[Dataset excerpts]

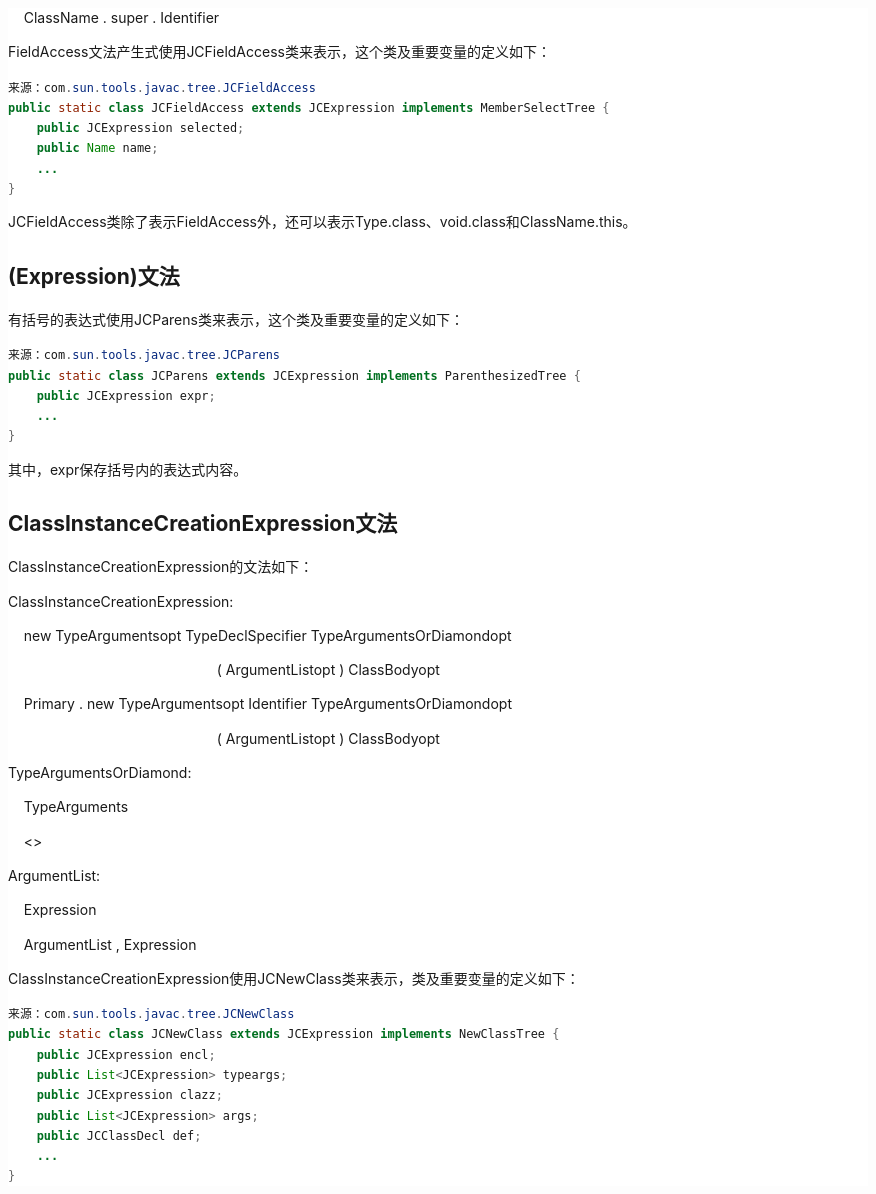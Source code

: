     ClassName . super . Identifier

FieldAccess文法产生式使用JCFieldAccess类来表示，这个类及重要变量的定义如下：

```java
来源：com.sun.tools.javac.tree.JCFieldAccess 
public static class JCFieldAccess extends JCExpression implements MemberSelectTree {
    public JCExpression selected;
    public Name name;
    ...
}
```

JCFieldAccess类除了表示FieldAccess外，还可以表示Type.class、void.class和ClassName.this。

## \(Expression\)文法

有括号的表达式使用JCParens类来表示，这个类及重要变量的定义如下：

```java
来源：com.sun.tools.javac.tree.JCParens 
public static class JCParens extends JCExpression implements ParenthesizedTree {
    public JCExpression expr;
    ...
}
```

其中，expr保存括号内的表达式内容。

## ClassInstanceCreationExpression文法

ClassInstanceCreationExpression的文法如下：

ClassInstanceCreationExpression:

    new TypeArgumentsopt TypeDeclSpecifier TypeArgumentsOrDiamondopt

                                                     \( ArgumentListopt \) ClassBodyopt

    Primary . new TypeArgumentsopt Identifier TypeArgumentsOrDiamondopt

                                                     \( ArgumentListopt \) ClassBodyopt

TypeArgumentsOrDiamond:

    TypeArguments

    \<\> 

ArgumentList:

    Expression

    ArgumentList , Expression

ClassInstanceCreationExpression使用JCNewClass类来表示，类及重要变量的定义如下：

```java
来源：com.sun.tools.javac.tree.JCNewClass 
public static class JCNewClass extends JCExpression implements NewClassTree {
    public JCExpression encl;
    public List<JCExpression> typeargs;
    public JCExpression clazz;
    public List<JCExpression> args;
    public JCClassDecl def;
    ...
}
```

• **What is being asked**
In the copy, include no pictures; otherwise transcribe the entries exactly.

• **Response to the exercise**
Source code

:     ClassName . super . Identifier

FieldAccess文法产生式使用JCFieldAccess类来表示，这个类及重要变量的定义如下：

```java
来源：com.sun.tools.javac.tree.JCFieldAccess 
public static class JCFieldAccess extends JCExpression implements MemberSelectTree {
    public JCExpression selected;
    public Name name;
    ...
}
```

JCFieldAccess类除了表示FieldAccess外，还可以表示Type.class、void.class和ClassName.this。

## \(Expression\)文法

有括号的表达式使用JCParens类来表示，这个类及重要变量的定义如下：

```java
来源：com.sun.tools.javac.tree.JCParens 
public static class JCParens extends JCExpression implements ParenthesizedTree {
    public JCExpression expr;
    ...
}
```

其中，expr保存括号内的表达式内容。

## ClassInstanceCreationExpression文法

ClassInstanceCreationExpression的文法如下：

ClassInstanceCreationExpression:

    new TypeArgumentsopt TypeDeclSpecifier TypeArgumentsOrDiamondopt

                                                     \( ArgumentListopt \) ClassBodyopt

    Primary . new TypeArgumentsopt Identifier TypeArgumentsOrDiamondopt

                                                     \( ArgumentListopt \) ClassBodyopt

TypeArgumentsOrDiamond:

    TypeArguments

    \<\> 

ArgumentList:

    Expression

    ArgumentList , Expression

ClassInstanceCreationExpression使用JCNewClass类来表示，类及重要变量的定义如下：

```java
来源：com.sun.tools.javac.tree.JCNewClass 
public static class JCNewClass extends JCExpression implements NewClassTree {
    public JCExpression encl;
    public List<JCExpression> typeargs;
    public JCExpression clazz;
    public List<JCExpression> args;
    public JCClassDecl def;
    ...
}
```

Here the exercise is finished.